A chill dismay came over her then as her hand touched her heavy serge skirt. It would have to come off, and she had nothing underneath but a grey underskirt patched with green. How her sisters had laughed at those two patches with the contrast of colour! But she had been too indolent to alter them. Yet now she winced as she stood before the three, erect and slim, with those two patches of vivid green upon her knees.

“God speed you, missie!” muttered old Jan, as he knotted the rope about her waist. “Swim east when you start, and the current will drift you right down on the boat.”

A man’s life on her futile hands!

What was it Hilda had said to Anne only that morning at breakfast when the porridge was burned and the coffee was half-cold? “Bertha is hopeless; she dreams all day, and wastes every atom of her strength in building castles in the air, while we have to work and to bear all the discomforts of her incompetence.”

And now she, Bertha, the incompetent one, had to save a man’s life or to see him drown!

“Oh, I would rather die myself than see him drown!” she sobbed, and then she took the water with a motion so swift and graceful that the three on the steep, rocky shore gave a wavering cheer of encouragement.
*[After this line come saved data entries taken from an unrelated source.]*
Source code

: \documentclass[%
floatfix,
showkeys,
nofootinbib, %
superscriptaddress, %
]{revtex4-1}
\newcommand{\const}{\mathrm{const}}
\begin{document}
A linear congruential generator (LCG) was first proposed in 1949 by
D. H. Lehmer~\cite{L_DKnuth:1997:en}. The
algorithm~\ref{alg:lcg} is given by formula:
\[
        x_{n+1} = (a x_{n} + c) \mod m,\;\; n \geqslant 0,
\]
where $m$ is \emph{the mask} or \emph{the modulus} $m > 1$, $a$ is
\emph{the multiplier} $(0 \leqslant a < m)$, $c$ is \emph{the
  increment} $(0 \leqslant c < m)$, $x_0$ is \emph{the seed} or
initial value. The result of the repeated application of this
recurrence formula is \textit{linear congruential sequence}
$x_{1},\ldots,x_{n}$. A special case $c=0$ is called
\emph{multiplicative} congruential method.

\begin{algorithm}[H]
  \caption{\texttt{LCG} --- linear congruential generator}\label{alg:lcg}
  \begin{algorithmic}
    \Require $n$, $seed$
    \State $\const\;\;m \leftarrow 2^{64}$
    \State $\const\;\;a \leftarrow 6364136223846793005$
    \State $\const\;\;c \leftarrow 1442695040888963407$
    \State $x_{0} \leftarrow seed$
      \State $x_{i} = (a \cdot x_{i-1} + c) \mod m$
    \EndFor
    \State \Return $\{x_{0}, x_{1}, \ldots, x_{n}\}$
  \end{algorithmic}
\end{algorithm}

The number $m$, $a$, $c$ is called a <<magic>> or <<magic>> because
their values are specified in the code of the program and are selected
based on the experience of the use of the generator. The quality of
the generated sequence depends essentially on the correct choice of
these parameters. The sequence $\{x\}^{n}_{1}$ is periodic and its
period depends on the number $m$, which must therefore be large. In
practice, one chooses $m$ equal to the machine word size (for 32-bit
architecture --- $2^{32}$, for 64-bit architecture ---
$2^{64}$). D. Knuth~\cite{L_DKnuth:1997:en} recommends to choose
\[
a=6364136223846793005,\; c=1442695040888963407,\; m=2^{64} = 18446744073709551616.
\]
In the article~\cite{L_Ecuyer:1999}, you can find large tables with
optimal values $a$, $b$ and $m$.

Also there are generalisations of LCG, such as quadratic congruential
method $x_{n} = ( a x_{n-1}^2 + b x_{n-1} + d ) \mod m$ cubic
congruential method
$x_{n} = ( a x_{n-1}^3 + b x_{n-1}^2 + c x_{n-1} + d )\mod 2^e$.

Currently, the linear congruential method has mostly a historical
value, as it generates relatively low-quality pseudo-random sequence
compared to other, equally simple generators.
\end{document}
The man in the boat called out something too, but it was a warning to her not to risk her life for him. This she did not hear, however, and would not have heeded if she had.

She was swimming steadily, gliding through the water with quick, curving strokes, which Anne had taught her on the holiday afternoons in summer, when they had gone to bathe from the little strip of sand in front of Seal Cove. Anne held a silver medal for swimming, but Bertha had never even thought of competing.

The water was cold, so cold; for autumn was far advanced. The great storm of yesterday was still leaving its effect upon the sea. Bertha felt the heave and throb of it even in that sheltered little bay, and before she was halfway across to the Shark’s Teeth she knew that it would be an awful struggle to get there. But now there was no thought of turning back. If she had to die she must, but she could not—oh, she could not!—fail that man out yonder whose life depended upon her. Panting heavily, she was swimming almost blindly, struggling forward, yet knowing all the time that the drift of the current had her in its grip, and she was powerless to fight against it.

She could not go much farther, she could not. She would have to fail after all, and her sisters would say, “Bertha is always so ineffectual, poor little girl!”